The former Prime Minister has close ties to the newspaper, having served as its Brussels correspondent before becoming a columnist.
He now writes a weekly column for the Daily Mail, for which he reportedly earns a six-figure salary. Mr. Johnson was also due to join GB News earlier this year to help helm its election coverage, but never took up the role.
Mr. Johnson appointed Mr. Zahawi as Chancellor in the final days of his administration in 2022 following a string of high-profile resignations. He held the position for just two months.
The involvement of Mr. Johnson, which was first reported by Sky News, could help to drum up interest from investors.

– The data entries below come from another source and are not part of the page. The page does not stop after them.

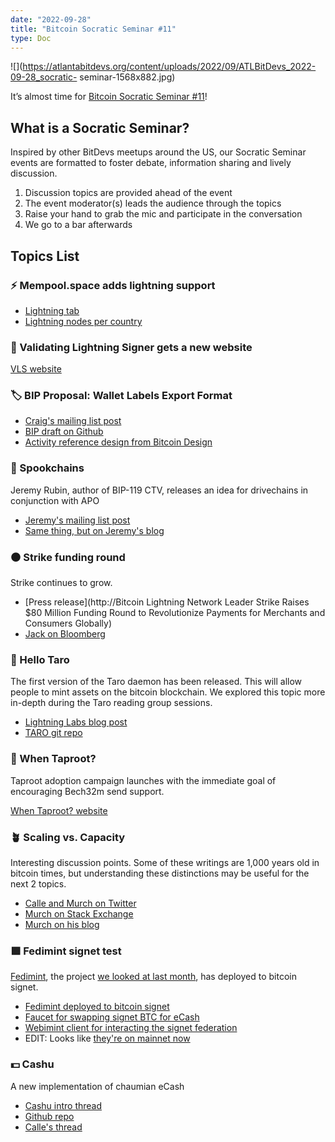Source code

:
 ```yaml
---
date: "2022-09-28"
title: "Bitcoin Socratic Seminar #11"
type: Doc
---
```


![](https://atlantabitdevs.org/content/uploads/2022/09/ATLBitDevs_2022-09-28_socratic-
seminar-1568x882.jpg)

It’s almost time for [Bitcoin Socratic Seminar
#11](https://www.meetup.com/atlantabitdevs/events/287231374/)!

## What is a Socratic Seminar?

Inspired by other BitDevs meetups around the US, our Socratic Seminar events
are formatted to foster debate, information sharing and lively discussion.

  1. Discussion topics are provided ahead of the event
  2. The event moderator(s) leads the audience through the topics
  3. Raise your hand to grab the mic and participate in the conversation
  4. We go to a bar afterwards

## Topics List

### ⚡️ Mempool.space adds lightning support

  * [Lightning tab](https://mempool.space/lightning)
  * [Lightning nodes per country](https://mempool.space/graphs/lightning/nodes-per-country)

### 🔑 Validating Lightning Signer gets a new website

[VLS website](https://vls.tech/)

### 🏷 BIP Proposal: Wallet Labels Export Format

  * [Craig's mailing list post](https://lists.linuxfoundation.org/pipermail/bitcoin-dev/2022-August/020887.html)
  * [BIP draft on Github](https://github.com/craigraw/bips/blob/master/bip-wallet-labels.mediawiki)
  * [Activity reference design from Bitcoin Design](https://bitcoin.design/guide/daily-spending-wallet/activity/)

### 👻 Spookchains

Jeremy Rubin, author of BIP-119 CTV, releases an idea for drivechains in
conjunction with APO

  * [Jeremy's mailing list post](https://lists.linuxfoundation.org/pipermail/bitcoin-dev/2022-September/020919.html)
  * [Same thing, but on Jeremy's blog](https://rubin.io/bitcoin/2022/09/14/drivechain-apo/)

### ⚫️ Strike funding round

Strike continues to grow.

  * [Press release](http://Bitcoin Lightning Network Leader Strike Raises $80 Million Funding Round to Revolutionize Payments for Merchants and Consumers Globally)
  * [Jack on Bloomberg](https://twitter.com/DocumentingBTC/status/1574882159575420929?s=20&t=hv0VW3hKPqml87IU6R96IA)

### 🍠 Hello Taro

The first version of the Taro daemon has been released. This will allow people
to mint assets on the bitcoin blockchain. We explored this topic more in-depth
during the Taro reading group sessions.

  * [Lightning Labs blog post](https://lightning.engineering/posts/2022-9-28-taro-launch/)
  * [TARO git repo](https://github.com/lightninglabs/taro/tree/v0.1.0-alpha)

### 🥕 When Taproot?

Taproot adoption campaign launches with the immediate goal of encouraging
Bech32m send support.

[When Taproot? website](https://whentaproot.org/)

### 🪴 Scaling vs. Capacity

Interesting discussion points. Some of these writings are 1,000 years old in
bitcoin times, but understanding these distinctions may be useful for the next
2 topics.

  * [Calle and Murch on Twitter](https://twitter.com/callebtc/status/1573274272021331970)
  * [Murch on Stack Exchange](https://bitcoin.stackexchange.com/questions/63375/what-is-the-difference-between-on-chain-scaling-and-off-chain-scaling/66534#66534)
  * [Murch on his blog](https://murch.one/posts/capacity-scalability/)

### 🟪 Fedimint signet test

[Fedimint](https://fedimint.org/), the project [we looked at last
month](https://www.meetup.com/atlantabitdevs/events/287231362/), has deployed
to bitcoin signet.

  * [Fedimint deployed to bitcoin signet](https://twitter.com/EricSirion/status/1572329210727010307)
  * [Faucet for swapping signet BTC for eCash](https://faucet.sirion.io/)
  * [Webimint client for interacting the signet federation](https://www.webimint.xyz/)
  * EDIT: Looks like [they're on mainnet now](https://twitter.com/EricSirion/status/1575154946902728709?s=20&t=8aETwL7i6KWSbFvI-2TXcw)

### 💵 Cashu

A new implementation of chaumian eCash

  * [Cashu intro thread](https://twitter.com/CashuBTC/status/1573926052950335488)
  * [Github repo](https://github.com/callebtc/cashu)
  * [Calle's thread](https://twitter.com/callebtc/status/1569986110272540674)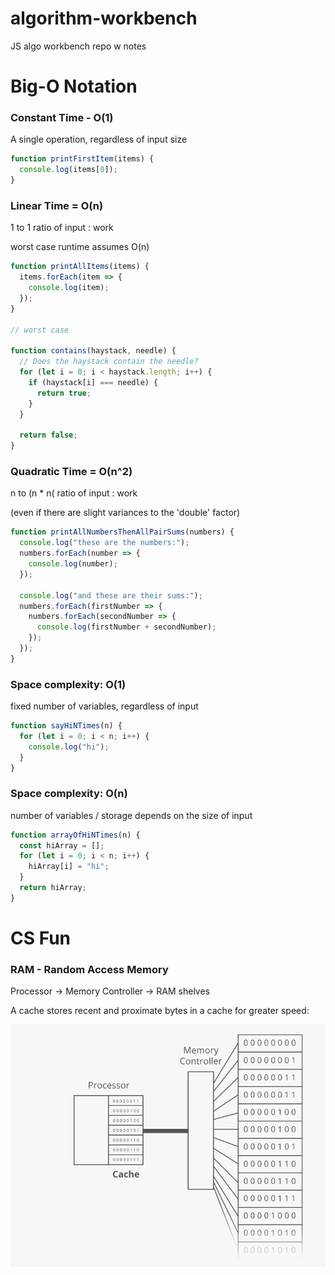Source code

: # algorithm-workbench

JS algo workbench repo w notes

# Big-O Notation

### Constant Time - O(1)

A single operation, regardless of input size

```javascript
function printFirstItem(items) {
  console.log(items[0]);
}
```

### Linear Time = O(n)

1 to 1 ratio of input : work

worst case runtime assumes O(n)

```javascript
function printAllItems(items) {
  items.forEach(item => {
    console.log(item);
  });
}

// worst case

function contains(haystack, needle) {
  // Does the haystack contain the needle?
  for (let i = 0; i < haystack.length; i++) {
    if (haystack[i] === needle) {
      return true;
    }
  }

  return false;
}
```

### Quadratic Time = O(n^2)

n to (n \* n( ratio of input : work

(even if there are slight variances to the 'double' factor)

```javascript
function printAllNumbersThenAllPairSums(numbers) {
  console.log("these are the numbers:");
  numbers.forEach(number => {
    console.log(number);
  });

  console.log("and these are their sums:");
  numbers.forEach(firstNumber => {
    numbers.forEach(secondNumber => {
      console.log(firstNumber + secondNumber);
    });
  });
}
```

### Space complexity: O(1)

fixed number of variables, regardless of input

```javascript
function sayHiNTimes(n) {
  for (let i = 0; i < n; i++) {
    console.log("hi");
  }
}
```

### Space complexity: O(n)

number of variables / storage depends on the size of input

```javascript
function arrayOfHiNTimes(n) {
  const hiArray = [];
  for (let i = 0; i < n; i++) {
    hiArray[i] = "hi";
  }
  return hiArray;
}
```

# CS Fun

### RAM - Random Access Memory

Processor -> Memory Controller -> RAM shelves

A cache stores recent and proximate bytes in a cache for greater speed:

![alt text](ram.png "Logo Title Text 1")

Mr. Zahawi is thought to have approached a number of billionaires as he seeks to assemble a consortium to table a bid for the Telegraph and the Spectator, which has also been put up for sale by Abu Dhabi-backed fund RedBird IMI.
He is one of a handful of suitors to have made it through to the second round of the auction, which is being overseen by bankers at Robey Warshaw and Raine.
Worth reading in full.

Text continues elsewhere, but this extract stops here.